= Exercise directions =
Start at the line with "Gariuolo, Vincenzo Ciancaglini." in the records below, stop at the line with "Bernard @ Eye Security.", and return every line in that span exactly, the two end lines included.

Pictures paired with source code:
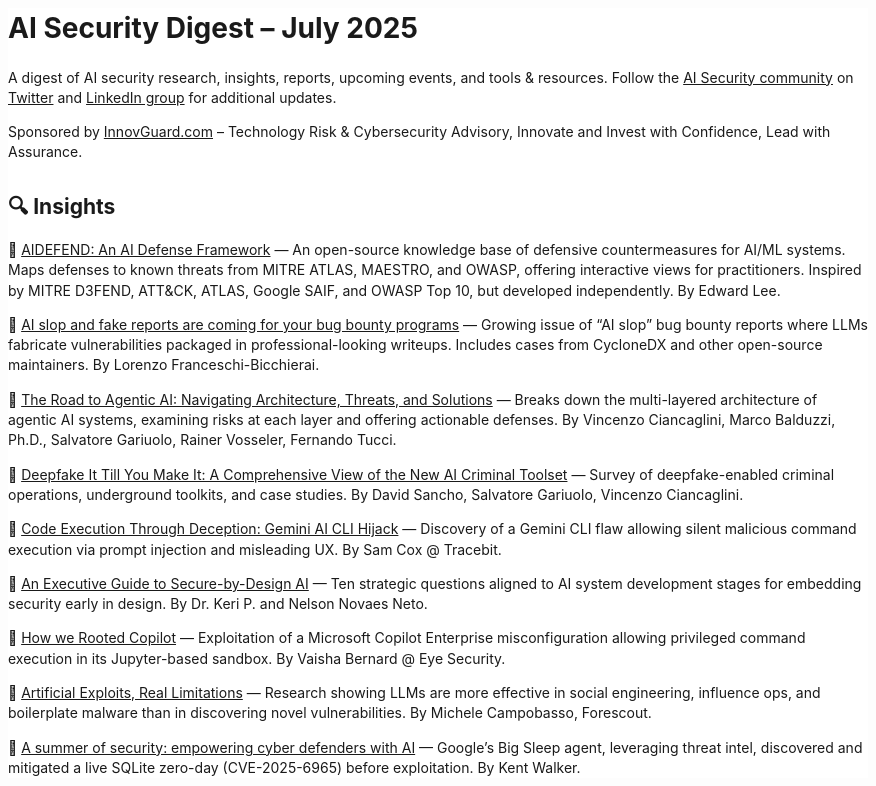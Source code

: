 # AI Security Digest – July 2025

A digest of AI security research, insights, reports, upcoming events, and tools & resources. Follow the [AI Security community](https://linktr.ee/AISECHUB) on [Twitter](https://x.com/AISecHub) and [LinkedIn group](https://www.linkedin.com/groups/14545517/) for additional updates.

Sponsored by [InnovGuard.com](https://innovguard.com) – Technology Risk & Cybersecurity Advisory, Innovate and Invest with Confidence, Lead with Assurance.

## 🔍 Insights

📌 [AIDEFEND: An AI Defense Framework](https://edward-playground.github.io/aidefense-framework/) — An open-source knowledge base of defensive countermeasures for AI/ML systems. Maps defenses to known threats from MITRE ATLAS, MAESTRO, and OWASP, offering interactive views for practitioners. Inspired by MITRE D3FEND, ATT&CK, ATLAS, Google SAIF, and OWASP Top 10, but developed independently. By Edward Lee.

📌 [AI slop and fake reports are coming for your bug bounty programs](https://techcrunch.com/2025/07/24/ai-slop-and-fake-reports-are-exhausting-some-security-bug-bounties/) — Growing issue of “AI slop” bug bounty reports where LLMs fabricate vulnerabilities packaged in professional-looking writeups. Includes cases from CycloneDX and other open-source maintainers. By Lorenzo Franceschi-Bicchierai.

📌 [The Road to Agentic AI: Navigating Architecture, Threats, and Solutions](https://www.trendmicro.com/vinfo/in/security/news/security-technology/the-road-to-agentic-ai-navigating-architecture-threats-and-solutions) — Breaks down the multi-layered architecture of agentic AI systems, examining risks at each layer and offering actionable defenses. By Vincenzo Ciancaglini, Marco Balduzzi, Ph.D., Salvatore Gariuolo, Rainer Vosseler, Fernando Tucci.

📌 [Deepfake It Till You Make It: A Comprehensive View of the New AI Criminal Toolset](https://www.trendmicro.com/vinfo/us/security/news/cybercrime-and-digital-threats/deepfake-it-til-you-make-it-a-comprehensive-view-of-the-new-ai-criminal-toolset) — Survey of deepfake-enabled criminal operations, underground toolkits, and case studies. By David Sancho, Salvatore Gariuolo, Vincenzo Ciancaglini.

📌 [Code Execution Through Deception: Gemini AI CLI Hijack](https://tracebit.com/blog/code-exec-deception-gemini-ai-cli-hijack) — Discovery of a Gemini CLI flaw allowing silent malicious command execution via prompt injection and misleading UX. By Sam Cox @ Tracebit.

📌 [An Executive Guide to Secure-by-Design AI](https://mitsloan.mit.edu/ideas-made-to-matter/new-framework-helps-companies-build-secure-ai-systems) — Ten strategic questions aligned to AI system development stages for embedding security early in design. By Dr. Keri P. and Nelson Novaes Neto.

📌 [How we Rooted Copilot](https://research.eye.security/how-we-rooted-copilot/) — Exploitation of a Microsoft Copilot Enterprise misconfiguration allowing privileged command execution in its Jupyter-based sandbox. By Vaisha Bernard @ Eye Security.

📌 [Artificial Exploits, Real Limitations](https://www.forescout.com/blog/artificial-exploits-real-limitations-how-ai-cyber-attacks-fall-short/) — Research showing LLMs are more effective in social engineering, influence ops, and boilerplate malware than in discovering novel vulnerabilities. By Michele Campobasso, Forescout.

📌 [A summer of security: empowering cyber defenders with AI](https://blog.google/technology/safety-security/cybersecurity-updates-summer-2025/) — Google’s Big Sleep agent, leveraging threat intel, discovered and mitigated a live SQLite zero-day (CVE-2025-6965) before exploitation. By Kent Walker.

= Solved exercise =
📌 [Deepfake It Till You Make It: A Comprehensive View of the New AI Criminal Toolset](https://www.trendmicro.com/vinfo/us/security/news/cybercrime-and-digital-threats/deepfake-it-til-you-make-it-a-comprehensive-view-of-the-new-ai-criminal-toolset) — Survey of deepfake-enabled criminal operations, underground toolkits, and case studies. By David Sancho, Salvatore Gariuolo, Vincenzo Ciancaglini.

📌 [Code Execution Through Deception: Gemini AI CLI Hijack](https://tracebit.com/blog/code-exec-deception-gemini-ai-cli-hijack) — Discovery of a Gemini CLI flaw allowing silent malicious command execution via prompt injection and misleading UX. By Sam Cox @ Tracebit.

📌 [An Executive Guide to Secure-by-Design AI](https://mitsloan.mit.edu/ideas-made-to-matter/new-framework-helps-companies-build-secure-ai-systems) — Ten strategic questions aligned to AI system development stages for embedding security early in design. By Dr. Keri P. and Nelson Novaes Neto.

📌 [How we Rooted Copilot](https://research.eye.security/how-we-rooted-copilot/) — Exploitation of a Microsoft Copilot Enterprise misconfiguration allowing privileged command execution in its Jupyter-based sandbox. By Vaisha Bernard @ Eye Security.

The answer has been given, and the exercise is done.